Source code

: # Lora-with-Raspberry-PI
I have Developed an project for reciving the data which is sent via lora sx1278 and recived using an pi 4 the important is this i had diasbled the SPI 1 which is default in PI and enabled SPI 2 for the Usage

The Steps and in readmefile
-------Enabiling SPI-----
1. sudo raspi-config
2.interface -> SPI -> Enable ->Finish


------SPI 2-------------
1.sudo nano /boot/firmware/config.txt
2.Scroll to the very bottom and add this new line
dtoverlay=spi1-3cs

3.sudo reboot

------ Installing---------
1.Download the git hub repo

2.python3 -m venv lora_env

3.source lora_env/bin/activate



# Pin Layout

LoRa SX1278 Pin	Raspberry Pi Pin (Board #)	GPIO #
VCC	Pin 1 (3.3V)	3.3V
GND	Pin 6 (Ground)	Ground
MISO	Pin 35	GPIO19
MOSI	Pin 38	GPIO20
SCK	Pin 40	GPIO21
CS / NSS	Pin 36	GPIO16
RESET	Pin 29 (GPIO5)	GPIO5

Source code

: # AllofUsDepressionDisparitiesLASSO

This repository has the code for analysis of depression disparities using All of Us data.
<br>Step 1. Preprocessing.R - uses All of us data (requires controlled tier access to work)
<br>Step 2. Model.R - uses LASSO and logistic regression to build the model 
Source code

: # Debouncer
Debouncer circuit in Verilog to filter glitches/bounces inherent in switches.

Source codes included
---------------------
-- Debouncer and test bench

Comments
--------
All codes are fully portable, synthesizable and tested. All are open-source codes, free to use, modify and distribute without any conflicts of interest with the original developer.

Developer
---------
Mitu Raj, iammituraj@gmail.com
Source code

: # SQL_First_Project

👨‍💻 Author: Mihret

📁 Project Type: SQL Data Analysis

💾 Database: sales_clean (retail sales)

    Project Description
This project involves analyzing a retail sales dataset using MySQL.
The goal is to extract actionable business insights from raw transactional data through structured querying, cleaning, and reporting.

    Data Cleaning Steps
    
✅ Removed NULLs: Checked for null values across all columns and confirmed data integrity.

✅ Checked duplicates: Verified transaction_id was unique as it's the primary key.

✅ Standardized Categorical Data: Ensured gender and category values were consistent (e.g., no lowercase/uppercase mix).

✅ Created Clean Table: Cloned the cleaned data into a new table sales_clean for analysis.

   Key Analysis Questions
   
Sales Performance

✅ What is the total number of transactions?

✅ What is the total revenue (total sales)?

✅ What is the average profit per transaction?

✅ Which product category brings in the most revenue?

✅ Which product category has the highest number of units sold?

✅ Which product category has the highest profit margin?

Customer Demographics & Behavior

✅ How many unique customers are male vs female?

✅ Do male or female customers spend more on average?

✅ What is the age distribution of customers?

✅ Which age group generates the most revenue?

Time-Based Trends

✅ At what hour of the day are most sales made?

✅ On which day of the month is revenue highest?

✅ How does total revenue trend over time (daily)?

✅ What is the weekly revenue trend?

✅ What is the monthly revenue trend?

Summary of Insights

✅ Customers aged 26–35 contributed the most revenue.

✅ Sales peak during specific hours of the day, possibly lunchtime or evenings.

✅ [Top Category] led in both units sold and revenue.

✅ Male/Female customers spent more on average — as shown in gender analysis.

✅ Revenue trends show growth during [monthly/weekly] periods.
———
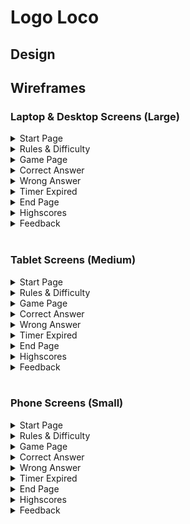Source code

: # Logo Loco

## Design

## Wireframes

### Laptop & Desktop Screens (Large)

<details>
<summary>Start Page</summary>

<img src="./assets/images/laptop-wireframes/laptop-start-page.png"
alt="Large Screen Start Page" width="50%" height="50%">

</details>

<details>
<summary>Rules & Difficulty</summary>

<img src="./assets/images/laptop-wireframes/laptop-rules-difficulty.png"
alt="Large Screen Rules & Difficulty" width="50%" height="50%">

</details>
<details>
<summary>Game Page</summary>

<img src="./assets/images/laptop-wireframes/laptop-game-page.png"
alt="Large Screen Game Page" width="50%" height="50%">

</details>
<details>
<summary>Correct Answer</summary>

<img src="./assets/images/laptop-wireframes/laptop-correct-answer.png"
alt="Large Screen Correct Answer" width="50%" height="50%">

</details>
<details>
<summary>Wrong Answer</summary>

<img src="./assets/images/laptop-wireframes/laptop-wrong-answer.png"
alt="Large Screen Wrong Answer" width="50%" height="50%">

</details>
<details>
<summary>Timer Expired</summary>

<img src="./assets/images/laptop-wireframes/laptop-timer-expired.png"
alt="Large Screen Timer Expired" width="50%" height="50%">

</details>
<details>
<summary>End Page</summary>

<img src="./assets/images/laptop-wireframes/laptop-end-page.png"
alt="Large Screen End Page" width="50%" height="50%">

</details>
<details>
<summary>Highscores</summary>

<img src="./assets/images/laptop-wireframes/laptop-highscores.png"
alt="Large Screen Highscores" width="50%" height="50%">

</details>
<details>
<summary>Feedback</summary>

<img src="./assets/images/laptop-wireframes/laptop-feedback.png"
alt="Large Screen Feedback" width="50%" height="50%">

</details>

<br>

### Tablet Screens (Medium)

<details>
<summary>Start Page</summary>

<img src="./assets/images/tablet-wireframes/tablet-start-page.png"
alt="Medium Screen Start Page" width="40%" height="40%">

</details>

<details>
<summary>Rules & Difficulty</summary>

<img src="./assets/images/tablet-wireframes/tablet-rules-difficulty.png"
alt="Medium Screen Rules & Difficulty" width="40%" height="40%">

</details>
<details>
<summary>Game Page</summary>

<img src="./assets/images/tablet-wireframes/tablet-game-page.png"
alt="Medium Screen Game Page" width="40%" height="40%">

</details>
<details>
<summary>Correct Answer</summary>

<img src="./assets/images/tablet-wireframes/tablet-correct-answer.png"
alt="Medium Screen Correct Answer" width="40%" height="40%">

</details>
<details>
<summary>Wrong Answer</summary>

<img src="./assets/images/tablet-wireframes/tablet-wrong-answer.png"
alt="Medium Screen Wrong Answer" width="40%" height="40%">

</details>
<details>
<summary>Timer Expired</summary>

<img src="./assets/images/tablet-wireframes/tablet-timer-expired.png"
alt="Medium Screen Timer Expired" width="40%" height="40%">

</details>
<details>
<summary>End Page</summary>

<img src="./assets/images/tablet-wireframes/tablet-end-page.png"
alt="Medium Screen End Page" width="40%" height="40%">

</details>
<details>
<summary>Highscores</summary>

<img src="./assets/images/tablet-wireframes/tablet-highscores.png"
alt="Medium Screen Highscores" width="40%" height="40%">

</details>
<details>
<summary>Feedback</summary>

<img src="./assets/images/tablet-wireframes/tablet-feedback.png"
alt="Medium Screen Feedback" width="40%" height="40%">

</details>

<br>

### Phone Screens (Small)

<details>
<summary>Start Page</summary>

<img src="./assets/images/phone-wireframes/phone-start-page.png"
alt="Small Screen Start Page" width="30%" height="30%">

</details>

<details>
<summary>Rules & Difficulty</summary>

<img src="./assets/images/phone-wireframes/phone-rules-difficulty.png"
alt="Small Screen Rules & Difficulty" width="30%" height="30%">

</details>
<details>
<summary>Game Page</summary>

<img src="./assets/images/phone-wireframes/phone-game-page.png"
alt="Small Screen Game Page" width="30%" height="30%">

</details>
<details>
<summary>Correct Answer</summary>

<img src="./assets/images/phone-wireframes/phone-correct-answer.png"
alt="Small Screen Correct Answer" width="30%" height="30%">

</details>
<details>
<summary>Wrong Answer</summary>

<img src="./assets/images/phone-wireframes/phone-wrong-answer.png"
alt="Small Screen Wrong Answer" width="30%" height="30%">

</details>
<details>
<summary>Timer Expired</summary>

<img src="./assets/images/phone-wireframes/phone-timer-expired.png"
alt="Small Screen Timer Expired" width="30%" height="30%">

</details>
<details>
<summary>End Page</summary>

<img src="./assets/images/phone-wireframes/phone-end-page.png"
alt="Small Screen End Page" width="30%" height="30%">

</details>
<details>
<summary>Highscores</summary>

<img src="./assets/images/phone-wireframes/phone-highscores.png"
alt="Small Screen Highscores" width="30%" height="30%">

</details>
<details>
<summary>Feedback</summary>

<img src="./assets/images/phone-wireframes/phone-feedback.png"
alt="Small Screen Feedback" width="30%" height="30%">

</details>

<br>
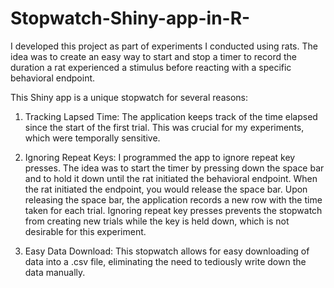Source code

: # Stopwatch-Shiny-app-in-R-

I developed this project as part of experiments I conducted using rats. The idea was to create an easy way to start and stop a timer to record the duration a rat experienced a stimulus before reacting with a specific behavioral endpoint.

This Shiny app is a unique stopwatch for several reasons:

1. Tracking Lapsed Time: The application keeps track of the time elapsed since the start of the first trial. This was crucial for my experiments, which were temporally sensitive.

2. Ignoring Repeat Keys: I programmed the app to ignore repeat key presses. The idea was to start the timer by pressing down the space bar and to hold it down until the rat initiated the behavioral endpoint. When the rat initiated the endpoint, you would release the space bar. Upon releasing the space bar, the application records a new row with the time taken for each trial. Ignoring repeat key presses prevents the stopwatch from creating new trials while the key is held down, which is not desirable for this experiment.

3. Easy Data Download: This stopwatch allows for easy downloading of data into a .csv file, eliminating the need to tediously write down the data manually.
———
Task prompt – Above are the entries. Quote exactly the lines from the one bearing "in gender analysis." through the one bearing "during [monthly/weekly] periods.".

Answer box –
✅ Male/Female customers spent more on average — as shown in gender analysis.

✅ Revenue trends show growth during [monthly/weekly] periods.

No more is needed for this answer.